Le Président de la République et ses deux prédécesseurs ont exprimé leur volonté de faire de cette première rencontre un levain de la décrispation du climat sociopolitique national en Côte d’Ivoire. Le président de la République a salué la spontanéité de la réponse réservée à son invitation », avait alors fait savoir Laurent Gbagbo.
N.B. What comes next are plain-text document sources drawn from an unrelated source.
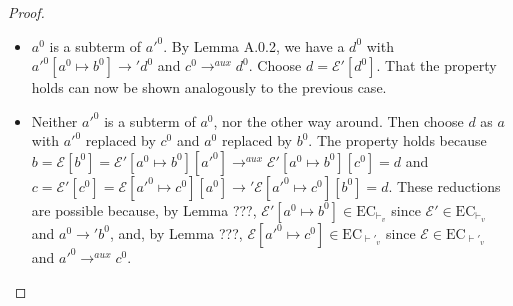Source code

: \begin{proof}
\begin{enumerate}
\begin{enumerate}
\begin{itemize}
\item $a^0$ is a subterm of $a'^0$. By Lemma A.0.2, we have a $d^0$ with $a'^0[a^0 \mapsto b^0] \longrightarrow' d^0$ and $c^0 \longrightarrow^{aux} d^0$. Choose $d = \mathcal{E}'[d^0]$. That the property holds can now be shown analogously to the previous case.

\item Neither $a'^0$ is a subterm of $a^0$, nor the other way around. Then choose $d$ as $a$ with $a'^0$ replaced by $c^0$ and $a^0$ replaced by $b^0$. The property holds because $b = \mathcal{E}[b^0] = \mathcal{E}'[a^0 \mapsto b^0][a'^0] \longrightarrow^{aux} \mathcal{E}'[a^0 \mapsto b^0][c^0] = d$ and $c = \mathcal{E}'[c^0] = \mathcal{E}[a'^0 \mapsto c^0][a^0] \longrightarrow' \mathcal{E}[a'^0 \mapsto c^0][b^0] = d$. These reductions are possible because, by Lemma ???, $\mathcal{E}'[a^0 \mapsto b^0] \in \textrm{EC}_{\vdash_v}$ since $\mathcal{E}' \in \textrm{EC}_{\vdash_v}$ and $a^0 \longrightarrow' b^0$, and, by Lemma ???, $\mathcal{E}[a'^0 \mapsto c^0] \in \textrm{EC}_{\vdash'_v}$ since $\mathcal{E} \in \textrm{EC}_{\vdash'_v}$ and $a'^0 \longrightarrow^{aux} c^0$.
\end{itemize}

\end{enumerate}
\end{enumerate}

\end{proof}

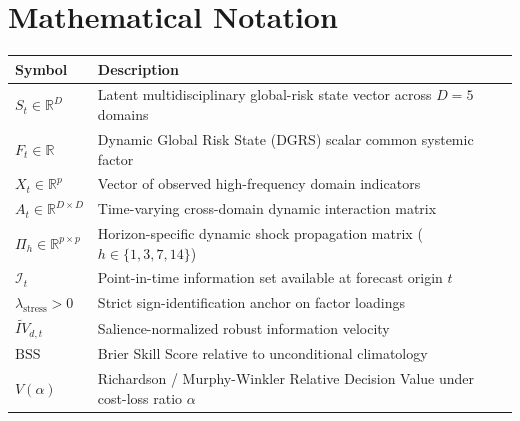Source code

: \documentclass[12pt,oneside,a4paper]{report}
\begin{document}
\chapter*{Mathematical Notation}
\begin{tabularx}{\textwidth}{lX}
\toprule
\textbf{Symbol} & \textbf{Description} \\
\midrule
$S_t \in \mathbb{R}^D$ & Latent multidisciplinary global-risk state vector across $D=5$ domains \\
$F_t \in \mathbb{R}$ & Dynamic Global Risk State (DGRS) scalar common systemic factor \\
$X_t \in \mathbb{R}^p$ & Vector of observed high-frequency domain indicators \\
$A_t \in \mathbb{R}^{D \times D}$ & Time-varying cross-domain dynamic interaction matrix \\
$\Pi_h \in \mathbb{R}^{p \times p}$ & Horizon-specific dynamic shock propagation matrix ($h \in \{1, 3, 7, 14\}$) \\
$\mathcal{I}_t$ & Point-in-time information set available at forecast origin $t$ \\
$\lambda_{\text{stress}} > 0$ & Strict sign-identification anchor on factor loadings \\
$\widetilde{IV}_{d,t}$ & Salience-normalized robust information velocity \\
$\text{BSS}$ & Brier Skill Score relative to unconditional climatology \\
$V(\alpha)$ & Richardson / Murphy-Winkler Relative Decision Value under cost-loss ratio $\alpha$ \\
\bottomrule
\end{tabularx}













\appendix


\end{document}
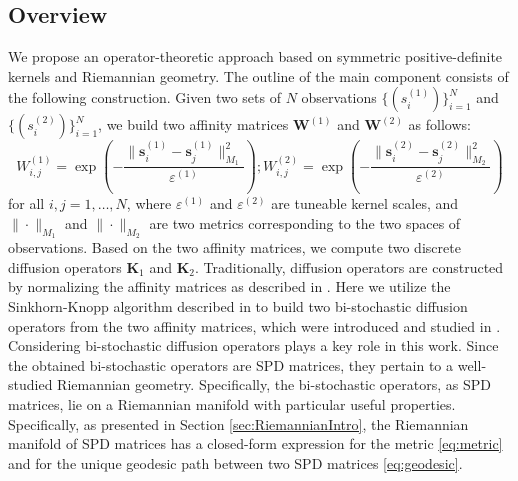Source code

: \documentclass[]{article}
\theoremstyle{definition}
\begin{document}
\subsection{Overview}
We propose an operator-theoretic approach based on symmetric positive-definite kernels and Riemannian geometry.
The outline of the main component consists of the following construction.
%
Given two sets of $N$ observations $\{(s^{(1)}_i)\}_{i=1}^N$ and $\{(s^{(2)}_i)\}_{i=1}^N$, we build two affinity matrices $\mathbf{W}^{(1)}$ and $\mathbf{W}^{(2)}$ as follows:
	\begin{equation}
	\label{eq:AffinityMatrices}
	W_{i,j}^{(1)}=\exp\left(-\frac{\|\boldsymbol{s}^{(1)}_i-\boldsymbol{s}^{(1)}_j\|_{M_1}^2}{\varepsilon^{(1)}}\right) ; W_{i,j}^{(2)}=\exp\left(-\frac{\|\boldsymbol{s}^{(2)}_i-\boldsymbol{s}^{(2)}_j\|_{M_2}^2}{\varepsilon^{(2)}}\right)
	\end{equation}
	for all $i,j=1,\hdots,N$, where $\varepsilon^{(1)}$ and $\varepsilon^{(2)}$ are tuneable kernel scales, and $\|\cdot\|_{M_1}$ and $\|\cdot\|_{M_2}$ are two metrics corresponding to the two spaces of observations.
Based on the two affinity matrices, we compute two discrete diffusion operators $\mathbf{K}_1$ and $\mathbf{K}_2$.
Traditionally, diffusion operators are constructed by normalizing the affinity matrices as described in \cite{coifman2006diffusion}. Here we utilize the Sinkhorn-Knopp algorithm described in \cite{knight2008sinkhorn} to build two bi-stochastic diffusion operators from the two affinity matrices, which were introduced and studied in \cite{coifman2017manifold}.
%
Considering bi-stochastic diffusion operators plays a key role in this work.
Since the obtained bi-stochastic operators are \gls{SPD} matrices, they pertain to a well-studied Riemannian geometry. Specifically, the bi-stochastic operators, as SPD matrices, lie on a Riemannian manifold with particular useful properties. Specifically, as presented in Section \ref{sec:RiemannianIntro}, the Riemannian manifold of SPD matrices has a closed-form expression for the metric \eqref{eq:metric} and for the unique geodesic path between two SPD matrices \eqref{eq:geodesic}.
	
\end{document}
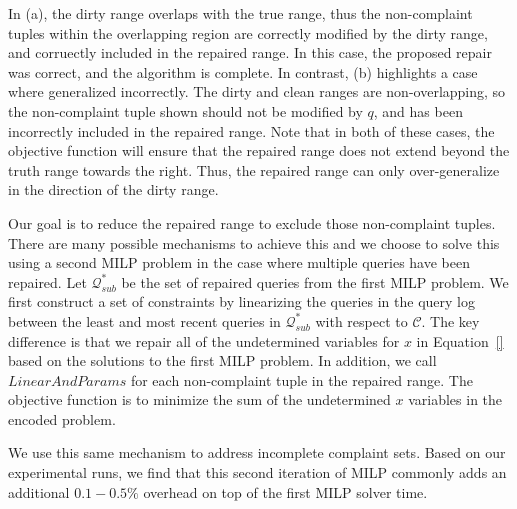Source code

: In (a), the dirty range overlaps with the true range, thus the non-complaint tuples 
within the overlapping region are correctly modified by the dirty range, and corruectly included
in the repaired range.  In this case, the proposed repair was correct, and the algorithm is complete.
In contrast, (b) highlights a case where \sys generalized incorrectly.
The dirty and clean ranges are non-overlapping, so the non-complaint tuple shown should not 
be modified by $q$, and has been incorrectly included in the repaired range.
Note that in both of these cases, the objective function will ensure that the repaired range 
does not extend beyond the truth range towards the right.  Thus, the repaired range
can only over-generalize in the direction of the dirty range.

Our goal is to reduce the repaired range to exclude those non-complaint tuples.  
There are many possible mechanisms to achieve this and we choose to solve this using
a second MILP problem in the case where multiple queries have been repaired.
Let $\mathcal{Q}^*_{sub}$ be the set of repaired queries from the first MILP problem.
We first construct a set of constraints by linearizing the queries in the query log
between the least and most recent queries in $\mathcal{Q}^*_{sub}$ with respect to $\mathcal{C}$.
The key difference is that we repair all of the undetermined variables for $x$ in Equation~\ref{}
based on the solutions to the first MILP problem.  
In addition, we call $LinearAndParams$ for each non-complaint tuple in the repaired range.
The objective function is to minimize the sum of the undetermined $x$ variables in the encoded
problem.

We use this same mechanism to address incomplete complaint sets.
Based on our experimental runs, we find that this second iteration of MILP 
commonly adds an additional $0.1-0.5\%$ overhead on top of the first MILP solver time.




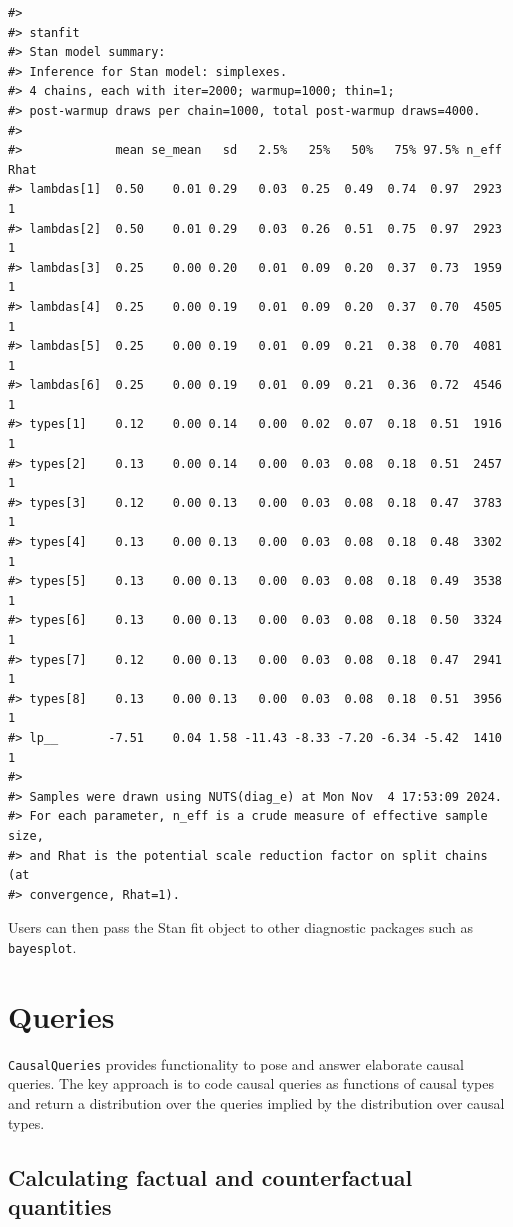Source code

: \documentclass[
  11pt,
  article]{jss}
\begin{document}
\begin{verbatim}
#> 
#> stanfit
#> Stan model summary:
#> Inference for Stan model: simplexes.
#> 4 chains, each with iter=2000; warmup=1000; thin=1; 
#> post-warmup draws per chain=1000, total post-warmup draws=4000.
#> 
#>             mean se_mean   sd   2.5%   25%   50%   75% 97.5% n_eff Rhat
#> lambdas[1]  0.50    0.01 0.29   0.03  0.25  0.49  0.74  0.97  2923    1
#> lambdas[2]  0.50    0.01 0.29   0.03  0.26  0.51  0.75  0.97  2923    1
#> lambdas[3]  0.25    0.00 0.20   0.01  0.09  0.20  0.37  0.73  1959    1
#> lambdas[4]  0.25    0.00 0.19   0.01  0.09  0.20  0.37  0.70  4505    1
#> lambdas[5]  0.25    0.00 0.19   0.01  0.09  0.21  0.38  0.70  4081    1
#> lambdas[6]  0.25    0.00 0.19   0.01  0.09  0.21  0.36  0.72  4546    1
#> types[1]    0.12    0.00 0.14   0.00  0.02  0.07  0.18  0.51  1916    1
#> types[2]    0.13    0.00 0.14   0.00  0.03  0.08  0.18  0.51  2457    1
#> types[3]    0.12    0.00 0.13   0.00  0.03  0.08  0.18  0.47  3783    1
#> types[4]    0.13    0.00 0.13   0.00  0.03  0.08  0.18  0.48  3302    1
#> types[5]    0.13    0.00 0.13   0.00  0.03  0.08  0.18  0.49  3538    1
#> types[6]    0.13    0.00 0.13   0.00  0.03  0.08  0.18  0.50  3324    1
#> types[7]    0.12    0.00 0.13   0.00  0.03  0.08  0.18  0.47  2941    1
#> types[8]    0.13    0.00 0.13   0.00  0.03  0.08  0.18  0.51  3956    1
#> lp__       -7.51    0.04 1.58 -11.43 -8.33 -7.20 -6.34 -5.42  1410    1
#> 
#> Samples were drawn using NUTS(diag_e) at Mon Nov  4 17:53:09 2024.
#> For each parameter, n_eff is a crude measure of effective sample size,
#> and Rhat is the potential scale reduction factor on split chains (at 
#> convergence, Rhat=1).
\end{verbatim}

Users can then pass the Stan fit object to other diagnostic packages
such as \texttt{bayesplot}.

\section{Queries}\label{sec-query}

\texttt{CausalQueries} provides functionality to pose and answer
elaborate causal queries. The key approach is to code causal queries as
functions of causal types and return a distribution over the queries
implied by the distribution over causal types.

\subsection{Calculating factual and counterfactual
quantities}\label{sec-propagation}
\end{document}
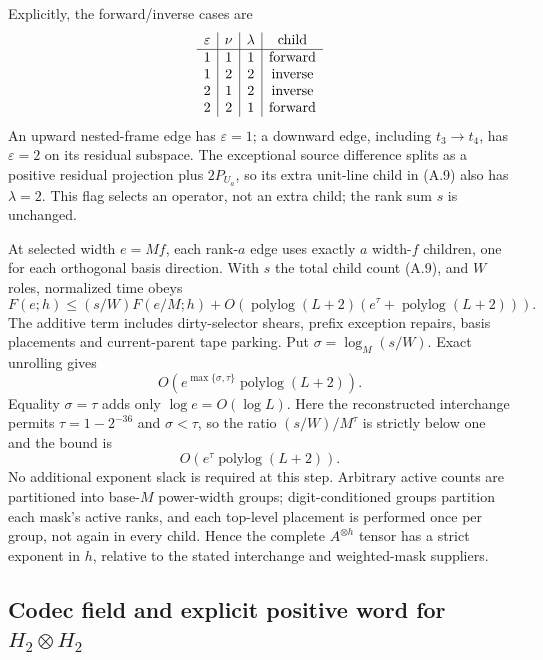 Explicitly, the forward/inverse cases are
\[
\begin{array}{c|c|c|c}
 \varepsilon&\nu&\lambda&\hbox{child}\\ \hline
 1&1&1&\hbox{forward}\\
 1&2&2&\hbox{inverse}\\
 2&1&2&\hbox{inverse}\\
 2&2&1&\hbox{forward}
\end{array}
\]
An upward nested-frame edge has $\varepsilon=1$; a downward edge,
including $t_3\to t_4$, has $\varepsilon=2$ on its residual subspace.
The exceptional source difference splits as a positive residual
projection plus $2P_{U_a}$, so its extra unit-line child in (A.9)
also has $\lambda=2$. This flag selects an operator, not an extra
child; the rank sum $s$ is unchanged.

At selected width $e=Mf$, each rank-$a$ edge uses exactly $a$ width-$f$
children, one for each orthogonal basis direction. With $s$ the total
child count (A.9), and $W$ roles, normalized time obeys
\[
 F(e;h)\le (s/W)F(e/M;h)
       +O\!\left(\operatorname{polylog}(L+2)
          (e^\tau+\operatorname{polylog}(L+2))\right).       \tag{A.16}
\]
The additive term includes dirty-selector shears, prefix exception
repairs, basis placements and current-parent tape parking. Put
$\sigma=\log_M(s/W)$. Exact unrolling gives
\[
 O(e^{\max\{\sigma,\tau\}}\operatorname{polylog}(L+2)).
\]
Equality $\sigma=\tau$ adds only $\log e=O(\log L)$. Here the
reconstructed interchange permits $\tau=1-2^{-36}$ and $\sigma<\tau$,
so the ratio $(s/W)/M^\tau$ is strictly below one and the bound is
\[
 O(e^\tau\operatorname{polylog}(L+2)).
\]
No additional exponent
slack is required at this step.
Arbitrary active counts are
partitioned into base-$M$ power-width groups; digit-conditioned groups
partition each mask's active ranks, and each top-level placement is
performed once per group, not again in every child. Hence the complete
$A^{\otimes h}$ tensor has a strict exponent in $h$, relative to the
stated interchange and weighted-mask suppliers.

\subsection{Codec field and explicit positive word for $H_2\otimes H_2$}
Et, sans surprise, l’on a appris que ces deux anciens chef de l’État étaient les invités de marque du président de la République à l’occasion de la célébration de la fête nationale, à Yamoussoukro. Alors, ils étaient nombreux les analystes politiques à s’échiner pour convaincre les plus sceptiques que le train de la réconciliation avait «véritablement» démarré. Dans les esprits des Ivoiriens se projetait déjà ce cliché historique de la place Jean-Paul 2 de Yamoussoukro: Les trois leaders de la vie politique ivoirienne offrant à la postérité leur plus beau sourire. Malheureusement, ce cliché, la foule de preneurs d’images ne l’aura pas.

Et, ce sera Justin Koné Katinan,Porte-parole du Parti des peuples africains (Ppa-ci) d’expliquer la volte-face de son mentor Laurent Gbagbo. En effet, au cours du traditionnel message à la nation, le président de la République a signé un important décret. «Dans le souci de renforcer la cohésion sociale, j’ai signé un décret accordant la grâce présidentielle à M. Laurent Gbagbo. J’ai également demandé qu’il soit procédé au dégel de ses comptes et au paiement de ses arriérés de rentes viagères», avait indiqué ce 6 août 2022, le président Ouattara.

Une annonce qui a produit le contraire de l’effet escompté chez les partisans de Laurent Gbagbo qui ont opposé un «niet» retentissant. «Ce n’est pas ce que nous attendons (...) Nous voulons une amnistie»,a réclamé Koné Katinan. Et, de justifier l’absence de Laurent Gbagbo dans la capitale politique lors de la célébration du 62è anniversaire de l’accession de la Côte d’Ivoire à la souveraineté internationale. «Il faut que l’on donne la raison de l’absence du président (Gbagbo) à Yamoussoukro.

Ayant été chef suprême des armées de Côte d’Ivoire, les militaires qui ont exercé sous ses ordres n’ont pas exercé d’ordre illégal. Dès cet instant, il a une responsabilité morale vis-à-vis de ces personnes, et au nom du respect que nous avons pour l’armée qu’il a commandé, il lui était difficile d’aller assister au défilé de l’armée lorsque des soldats qui ont servi sous ses ordres sont encore en prison et cela le président Ouattara doit le comprendre”, a-t-il ajouté.

De son côté, le Rhdp ne mettra pas du temps pour apporter la réplique. Le Porte-parole principal de ce parti, (le haut parleur), Kobenan Kouassi Adjoumani se fera entendre: «Le RHDP voudrait, afin de promouvoir la paix et la réconciliation nationale souhaitées par tous, inviter particulièrement le PPA-CI à faire preuve de retenue et de pondération dans l’expression de ses revendications car avant de demander plus, il faut avoir l’humilité  et la modestie de reconnaître et de saluer ce que l’on nous concède».

Une passe d’armes qui n’augure rien de bon à l’horizon. «Et voilà, c’est reparti. On prend les trois, et on recommence», a commenté un observateur de la vie politique ivoirienne. Chat échaudé craint eau froide, dit-on.